■ Required action:
Below is a listing to repeat exactly, with its pictures left out.
****************
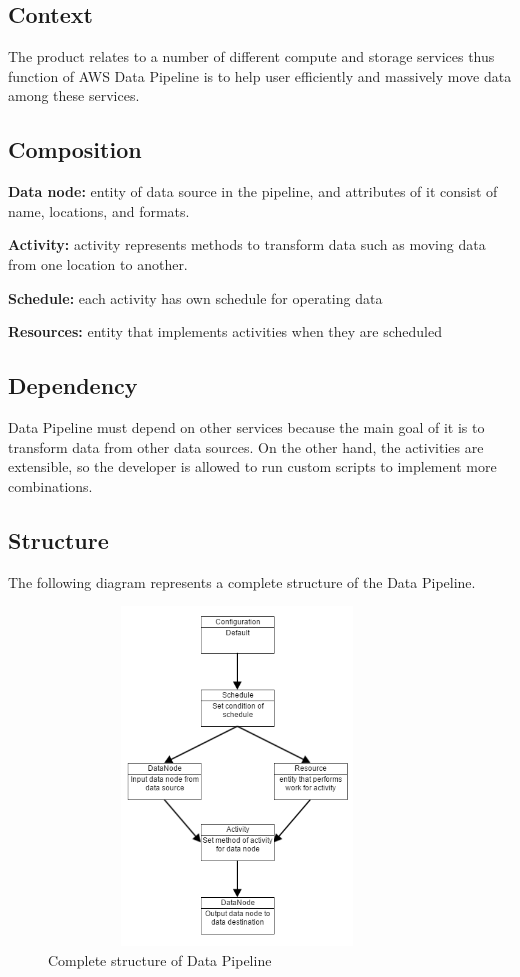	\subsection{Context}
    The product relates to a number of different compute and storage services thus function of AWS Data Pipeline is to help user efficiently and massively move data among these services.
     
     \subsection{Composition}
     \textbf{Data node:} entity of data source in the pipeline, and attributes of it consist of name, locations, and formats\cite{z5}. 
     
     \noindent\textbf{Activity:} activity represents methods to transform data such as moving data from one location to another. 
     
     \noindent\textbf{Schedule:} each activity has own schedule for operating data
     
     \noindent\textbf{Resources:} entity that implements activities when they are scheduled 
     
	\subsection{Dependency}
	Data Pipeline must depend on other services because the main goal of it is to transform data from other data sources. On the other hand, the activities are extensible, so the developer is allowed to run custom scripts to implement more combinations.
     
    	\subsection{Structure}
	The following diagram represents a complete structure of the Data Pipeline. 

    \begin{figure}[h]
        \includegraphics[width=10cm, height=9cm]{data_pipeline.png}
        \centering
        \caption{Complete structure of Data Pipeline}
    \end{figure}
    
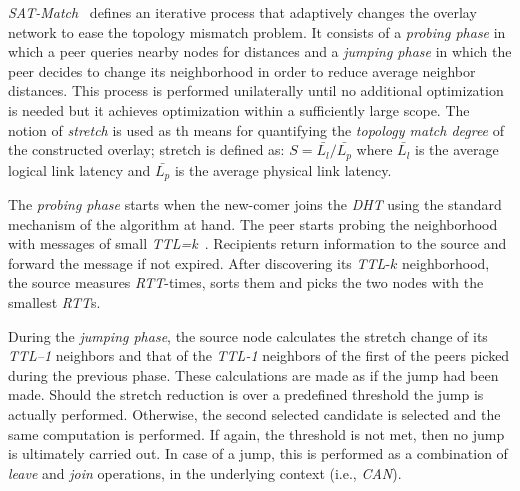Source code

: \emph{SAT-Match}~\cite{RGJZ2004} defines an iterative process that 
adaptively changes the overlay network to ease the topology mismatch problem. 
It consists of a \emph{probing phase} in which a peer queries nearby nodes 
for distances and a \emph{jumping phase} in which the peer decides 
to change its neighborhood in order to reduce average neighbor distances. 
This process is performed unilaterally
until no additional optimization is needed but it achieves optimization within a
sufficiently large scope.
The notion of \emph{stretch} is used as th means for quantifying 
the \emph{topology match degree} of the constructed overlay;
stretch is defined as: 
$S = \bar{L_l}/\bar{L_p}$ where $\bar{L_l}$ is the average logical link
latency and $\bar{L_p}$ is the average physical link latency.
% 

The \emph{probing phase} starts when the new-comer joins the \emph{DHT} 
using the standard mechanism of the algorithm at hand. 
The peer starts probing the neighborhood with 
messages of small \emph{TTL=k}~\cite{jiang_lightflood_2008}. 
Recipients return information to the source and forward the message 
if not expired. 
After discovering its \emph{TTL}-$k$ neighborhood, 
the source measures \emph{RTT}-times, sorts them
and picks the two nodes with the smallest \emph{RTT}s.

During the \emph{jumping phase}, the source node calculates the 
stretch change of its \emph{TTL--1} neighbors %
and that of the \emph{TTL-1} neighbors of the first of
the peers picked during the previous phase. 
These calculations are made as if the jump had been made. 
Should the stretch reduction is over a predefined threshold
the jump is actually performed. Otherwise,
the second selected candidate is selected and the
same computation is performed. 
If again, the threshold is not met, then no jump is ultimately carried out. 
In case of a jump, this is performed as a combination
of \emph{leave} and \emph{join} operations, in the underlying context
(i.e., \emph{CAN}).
****************
■ Output of the task:
	\subsection{Context}
    The product relates to a number of different compute and storage services thus function of AWS Data Pipeline is to help user efficiently and massively move data among these services.
     
     \subsection{Composition}
     \textbf{Data node:} entity of data source in the pipeline, and attributes of it consist of name, locations, and formats\cite{z5}. 
     
     \noindent\textbf{Activity:} activity represents methods to transform data such as moving data from one location to another. 
     
     \noindent\textbf{Schedule:} each activity has own schedule for operating data
     
     \noindent\textbf{Resources:} entity that implements activities when they are scheduled 
     
	\subsection{Dependency}
	Data Pipeline must depend on other services because the main goal of it is to transform data from other data sources. On the other hand, the activities are extensible, so the developer is allowed to run custom scripts to implement more combinations.
     
    	\subsection{Structure}
	The following diagram represents a complete structure of the Data Pipeline. 

    \begin{figure}[h]
        \includegraphics[width=10cm, height=9cm]{data_pipeline.png}
        \centering
        \caption{Complete structure of Data Pipeline}
    \end{figure}
    
Source code

: \emph{SAT-Match}~\cite{RGJZ2004} defines an iterative process that 
adaptively changes the overlay network to ease the topology mismatch problem. 
It consists of a \emph{probing phase} in which a peer queries nearby nodes 
for distances and a \emph{jumping phase} in which the peer decides 
to change its neighborhood in order to reduce average neighbor distances. 
This process is performed unilaterally
until no additional optimization is needed but it achieves optimization within a
sufficiently large scope.
The notion of \emph{stretch} is used as th means for quantifying 
the \emph{topology match degree} of the constructed overlay;
stretch is defined as: 
$S = \bar{L_l}/\bar{L_p}$ where $\bar{L_l}$ is the average logical link
latency and $\bar{L_p}$ is the average physical link latency.
% 

The \emph{probing phase} starts when the new-comer joins the \emph{DHT} 
using the standard mechanism of the algorithm at hand. 
The peer starts probing the neighborhood with 
messages of small \emph{TTL=k}~\cite{jiang_lightflood_2008}. 
Recipients return information to the source and forward the message 
if not expired. 
After discovering its \emph{TTL}-$k$ neighborhood, 
the source measures \emph{RTT}-times, sorts them
and picks the two nodes with the smallest \emph{RTT}s.

During the \emph{jumping phase}, the source node calculates the 
stretch change of its \emph{TTL--1} neighbors %
and that of the \emph{TTL-1} neighbors of the first of
the peers picked during the previous phase. 
These calculations are made as if the jump had been made. 
Should the stretch reduction is over a predefined threshold
the jump is actually performed. Otherwise,
the second selected candidate is selected and the
same computation is performed. 
If again, the threshold is not met, then no jump is ultimately carried out. 
In case of a jump, this is performed as a combination
of \emph{leave} and \emph{join} operations, in the underlying context
(i.e., \emph{CAN}).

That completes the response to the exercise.